* [YOUR INSTRUCTIONS] Every line containing "omega" should be copied out. Go through the entries and find them.

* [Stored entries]

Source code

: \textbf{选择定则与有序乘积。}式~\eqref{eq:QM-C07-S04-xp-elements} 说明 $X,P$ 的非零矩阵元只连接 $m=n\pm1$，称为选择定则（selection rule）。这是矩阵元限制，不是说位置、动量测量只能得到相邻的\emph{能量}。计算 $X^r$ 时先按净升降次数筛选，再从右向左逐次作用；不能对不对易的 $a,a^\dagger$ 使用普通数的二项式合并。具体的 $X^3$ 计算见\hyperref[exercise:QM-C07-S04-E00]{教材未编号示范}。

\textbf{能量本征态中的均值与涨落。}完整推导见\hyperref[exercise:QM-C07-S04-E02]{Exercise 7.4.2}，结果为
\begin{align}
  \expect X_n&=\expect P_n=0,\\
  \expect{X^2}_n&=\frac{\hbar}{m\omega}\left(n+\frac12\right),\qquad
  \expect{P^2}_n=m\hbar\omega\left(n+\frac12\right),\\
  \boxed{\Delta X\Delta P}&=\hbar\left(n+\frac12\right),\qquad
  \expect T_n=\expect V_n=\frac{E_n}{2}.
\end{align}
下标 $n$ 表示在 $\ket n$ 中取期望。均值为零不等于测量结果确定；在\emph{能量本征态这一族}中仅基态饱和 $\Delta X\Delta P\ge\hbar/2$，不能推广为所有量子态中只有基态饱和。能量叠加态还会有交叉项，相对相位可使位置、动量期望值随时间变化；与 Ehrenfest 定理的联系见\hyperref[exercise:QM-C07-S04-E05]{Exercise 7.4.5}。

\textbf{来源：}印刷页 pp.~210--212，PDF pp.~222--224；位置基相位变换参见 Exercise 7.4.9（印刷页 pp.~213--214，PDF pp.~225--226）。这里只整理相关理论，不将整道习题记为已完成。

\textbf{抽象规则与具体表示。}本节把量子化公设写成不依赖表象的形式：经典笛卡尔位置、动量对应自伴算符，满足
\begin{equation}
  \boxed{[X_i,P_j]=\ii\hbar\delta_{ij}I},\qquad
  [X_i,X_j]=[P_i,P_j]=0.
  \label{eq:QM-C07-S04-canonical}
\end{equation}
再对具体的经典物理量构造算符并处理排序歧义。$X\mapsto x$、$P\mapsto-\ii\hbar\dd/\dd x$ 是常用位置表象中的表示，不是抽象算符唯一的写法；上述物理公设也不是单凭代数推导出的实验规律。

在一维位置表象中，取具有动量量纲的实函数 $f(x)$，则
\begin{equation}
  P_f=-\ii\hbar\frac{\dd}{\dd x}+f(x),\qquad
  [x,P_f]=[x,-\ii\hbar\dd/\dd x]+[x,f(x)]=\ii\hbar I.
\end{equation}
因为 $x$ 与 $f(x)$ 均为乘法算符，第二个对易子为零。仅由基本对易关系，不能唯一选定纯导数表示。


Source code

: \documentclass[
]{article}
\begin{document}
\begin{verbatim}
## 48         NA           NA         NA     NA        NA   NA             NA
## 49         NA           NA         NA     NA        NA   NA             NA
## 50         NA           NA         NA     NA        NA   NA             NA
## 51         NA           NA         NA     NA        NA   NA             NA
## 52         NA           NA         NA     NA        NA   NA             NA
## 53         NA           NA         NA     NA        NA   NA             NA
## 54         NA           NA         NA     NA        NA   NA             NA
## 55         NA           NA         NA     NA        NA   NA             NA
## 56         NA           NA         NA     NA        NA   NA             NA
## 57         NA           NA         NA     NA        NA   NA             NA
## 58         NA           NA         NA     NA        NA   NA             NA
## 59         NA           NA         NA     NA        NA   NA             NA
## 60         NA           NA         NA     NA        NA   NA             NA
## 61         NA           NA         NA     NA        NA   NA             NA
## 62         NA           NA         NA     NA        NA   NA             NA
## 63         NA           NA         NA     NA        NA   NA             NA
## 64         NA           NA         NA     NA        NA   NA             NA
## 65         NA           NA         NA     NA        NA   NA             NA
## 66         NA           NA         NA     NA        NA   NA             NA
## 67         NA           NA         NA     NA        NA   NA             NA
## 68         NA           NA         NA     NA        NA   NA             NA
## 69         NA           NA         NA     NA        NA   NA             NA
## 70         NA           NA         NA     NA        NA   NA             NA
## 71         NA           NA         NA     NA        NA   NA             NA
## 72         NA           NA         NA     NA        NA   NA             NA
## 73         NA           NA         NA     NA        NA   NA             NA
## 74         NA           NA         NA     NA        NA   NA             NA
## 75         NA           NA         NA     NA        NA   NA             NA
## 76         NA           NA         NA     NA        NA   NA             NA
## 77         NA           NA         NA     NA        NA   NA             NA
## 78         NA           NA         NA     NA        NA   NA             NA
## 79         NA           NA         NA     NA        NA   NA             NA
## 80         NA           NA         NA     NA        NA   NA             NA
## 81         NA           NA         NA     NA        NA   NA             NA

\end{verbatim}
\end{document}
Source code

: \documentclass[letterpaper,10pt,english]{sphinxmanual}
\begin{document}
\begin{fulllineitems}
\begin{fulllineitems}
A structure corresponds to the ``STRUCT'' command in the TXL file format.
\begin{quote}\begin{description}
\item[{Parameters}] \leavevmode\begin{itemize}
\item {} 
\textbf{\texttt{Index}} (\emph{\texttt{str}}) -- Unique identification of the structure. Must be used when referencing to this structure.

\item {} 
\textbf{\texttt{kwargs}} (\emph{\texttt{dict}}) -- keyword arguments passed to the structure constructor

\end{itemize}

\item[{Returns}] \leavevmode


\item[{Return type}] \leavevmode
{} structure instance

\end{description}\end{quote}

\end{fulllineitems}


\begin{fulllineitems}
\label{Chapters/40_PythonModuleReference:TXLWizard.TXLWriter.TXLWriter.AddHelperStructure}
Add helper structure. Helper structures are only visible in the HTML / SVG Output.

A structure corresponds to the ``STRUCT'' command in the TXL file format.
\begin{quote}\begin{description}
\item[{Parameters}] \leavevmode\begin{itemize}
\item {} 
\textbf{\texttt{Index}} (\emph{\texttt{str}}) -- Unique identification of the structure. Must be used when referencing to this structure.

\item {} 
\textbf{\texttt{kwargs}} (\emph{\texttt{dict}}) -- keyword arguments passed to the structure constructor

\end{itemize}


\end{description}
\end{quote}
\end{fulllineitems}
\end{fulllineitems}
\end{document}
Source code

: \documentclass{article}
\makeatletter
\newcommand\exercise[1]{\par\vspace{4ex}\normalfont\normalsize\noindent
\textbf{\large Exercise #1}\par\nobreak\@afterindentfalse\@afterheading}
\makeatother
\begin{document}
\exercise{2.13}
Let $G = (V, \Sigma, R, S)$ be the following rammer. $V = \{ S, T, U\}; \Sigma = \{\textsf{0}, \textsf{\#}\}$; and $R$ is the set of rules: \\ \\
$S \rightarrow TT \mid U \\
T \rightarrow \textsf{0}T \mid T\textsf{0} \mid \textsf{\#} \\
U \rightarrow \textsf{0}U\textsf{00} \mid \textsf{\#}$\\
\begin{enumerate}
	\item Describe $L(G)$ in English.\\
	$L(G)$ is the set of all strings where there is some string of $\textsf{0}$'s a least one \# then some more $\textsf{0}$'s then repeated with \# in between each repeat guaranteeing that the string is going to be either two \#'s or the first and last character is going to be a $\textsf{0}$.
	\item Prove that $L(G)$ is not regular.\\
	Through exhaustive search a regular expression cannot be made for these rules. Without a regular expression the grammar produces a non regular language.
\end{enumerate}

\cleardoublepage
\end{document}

* [RESPONSE AREA]
  \expect{X^2}_n&=\frac{\hbar}{m\omega}\left(n+\frac12\right),\qquad
  \expect{P^2}_n=m\hbar\omega\left(n+\frac12\right),\\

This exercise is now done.